To give that the best chance to show, I built a version whose bounding box
deliberately changes every tick, at 400 nodes. It stayed flat. fill-box against
view-box, box moving or held still, made no measurable difference to layout or
style recalc. The mechanism was plausible. The browser simply does not do the work
I pictured. (view-box is still the right setting in the real code, but for the
transform-origin maths, not for performance.)
Where the cost actually is
With the animation accounted for and the two suspected costs ruled out, the trace
points somewhere flat and unglamorous. The dominant per-redraw cost is
setAttribute and Recalculate style, together around a third of main-thread time:
mutating a couple of hundred SVG nodes’ geometry five times a second, and the
style invalidation that follows. It is identical across every arm, because it has
nothing to do with how the rescale is animated.

Once the animation is on the compositor, further gains come from cutting redraw
work, not from polishing the transition. That is the lever: fewer nodes, batched
attribute writes, a different rendering substrate. Not the animation, which was
already free, and not transform-box, which was never doing what I thought.
What I would take from this
Compositor-only is the right instinct, and it paid off: the rescale belongs on
the compositor, and moving it there reduced main-thread work from about 107 ms to
40 ms over the trace.

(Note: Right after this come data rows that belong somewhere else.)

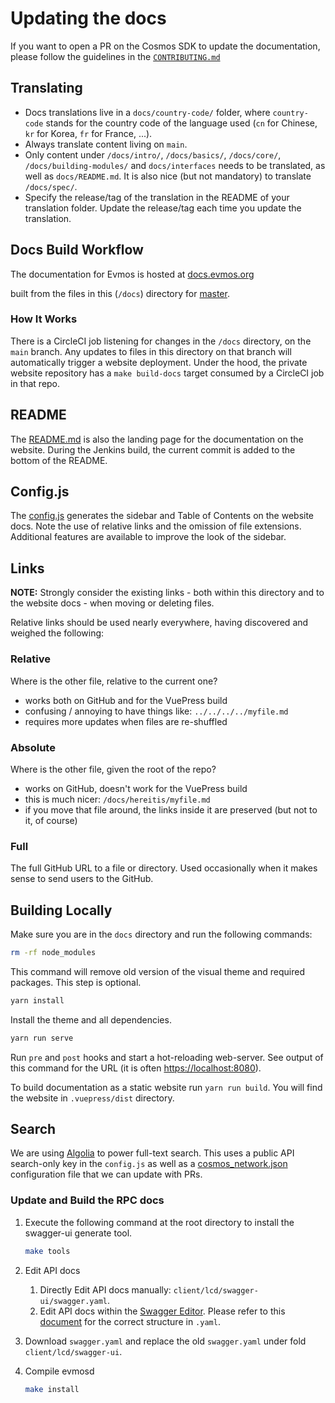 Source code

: # Updating the docs

If you want to open a PR on the Cosmos SDK to update the documentation, please
follow the guidelines in the
[`CONTRIBUTING.md`](https://github.com/evmos/evmos/tree/main/CONTRIBUTING.md#updating-documentation)

## Translating

*   Docs translations live in a `docs/country-code/` folder, where `country-code`
    stands for the country code of the language used (`cn` for Chinese, `kr` for
    Korea, `fr` for France, ...).
*   Always translate content living on `main`.
*   Only content under `/docs/intro/`, `/docs/basics/`, `/docs/core/`,
    `/docs/building-modules/` and `docs/interfaces` needs to be translated, as
    well as `docs/README.md`. It is also nice (but not mandatory) to translate
    `/docs/spec/`.
*   Specify the release/tag of the translation in the README of your translation
    folder. Update the release/tag each time you update the translation.

## Docs Build Workflow

The documentation for Evmos is hosted at
[docs.evmos.org](https://docs.evmos.org/)

built from the files in this (`/docs`) directory for
[master](https://github.com/evmos/evmos/tree/main/docs).

### How It Works

There is a CircleCI job listening for changes in the `/docs` directory, on the
`main` branch. Any updates to files in this directory on that branch will
automatically trigger a website deployment. Under the hood, the private website
repository has a `make build-docs` target consumed by a CircleCI job in that
repo.

## README

The [README.md](./README.md) is also the landing page for the documentation on
the website. During the Jenkins build, the current commit is added to the bottom
of the README.

## Config.js

The [config.js](./.vuepress/config.js) generates the sidebar and Table of
Contents on the website docs. Note the use of relative links and the omission of
file extensions. Additional features are available to improve the look of the
sidebar.

## Links

**NOTE:** Strongly consider the existing links - both within this directory and
to the website docs - when moving or deleting files.

Relative links should be used nearly everywhere, having discovered and weighed
the following:

### Relative

Where is the other file, relative to the current one?

*   works both on GitHub and for the VuePress build
*   confusing / annoying to have things like: `../../../../myfile.md`
*   requires more updates when files are re-shuffled

### Absolute

Where is the other file, given the root of the repo?

*   works on GitHub, doesn't work for the VuePress build
*   this is much nicer: `/docs/hereitis/myfile.md`
*   if you move that file around, the links inside it are preserved (but not to
    it, of course)

### Full

The full GitHub URL to a file or directory. Used occasionally when it makes
sense to send users to the GitHub.

## Building Locally

Make sure you are in the `docs` directory and run the following commands:

```bash
rm -rf node_modules
```

This command will remove old version of the visual theme and required packages.
This step is optional.

```bash
yarn install
```

Install the theme and all dependencies.

```bash
yarn run serve
```

<!-- markdown-link-check-disable-next-line -->

Run `pre` and `post` hooks and start a hot-reloading web-server. See output of
this command for the URL (it is often
<https://localhost:8080>).

To build documentation as a static website run `yarn run build`. You will find
the website in `.vuepress/dist` directory.

## Search

We are using [Algolia](https://www.algolia.com) to power full-text search. This
uses a public API search-only key in the `config.js` as well as a
[cosmos\_network.json](https://github.com/algolia/docsearch-configs/blob/master/configs/cosmos-sdk.json)
configuration file that we can update with PRs.

### Update and Build the RPC docs

1.  Execute the following command at the root directory to install the swagger-ui
    generate tool.

    ```bash
    make tools
    ```

2.  Edit API docs
    1.  Directly Edit API docs manually: `client/lcd/swagger-ui/swagger.yaml`.
    2.  Edit API docs within the [Swagger Editor](https://editor.swagger.io/).
        Please refer to this
        [document](https://swagger.io/docs/specification/2-0/basic-structure/) for
        the correct structure in `.yaml`.

3.  Download `swagger.yaml` and replace the old `swagger.yaml` under fold
    `client/lcd/swagger-ui`.

4.  Compile evmosd

    ```bash
    make install
    ```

The standard advice to animate transform and opacity and
keep work off the main thread holds. But the two costs I was sure about either
reorder into nothing or never fire, and the one that dominates is the plain one I
had stopped looking at: SVG mutation and style recalculation, roughly a third of
main-thread time, untouched by anything I did to the animation.
A plausible mechanism and a measured cost are different things. Only the trace tells you which is which.
Notes
Under prefers-reduced-motion: reduce the animation runs with duration: 0,
snapping to the final state: the motion is a visual aid, not load-bearing. A
rescale that arrives before the last one finishes cancels the in-flight animation
and starts fresh, and the animation is cancelled on unmount, which keeps it
correct under React’s double-mount in development.
The MDN Web Animations API reference
covers the Element.animate handoff used here.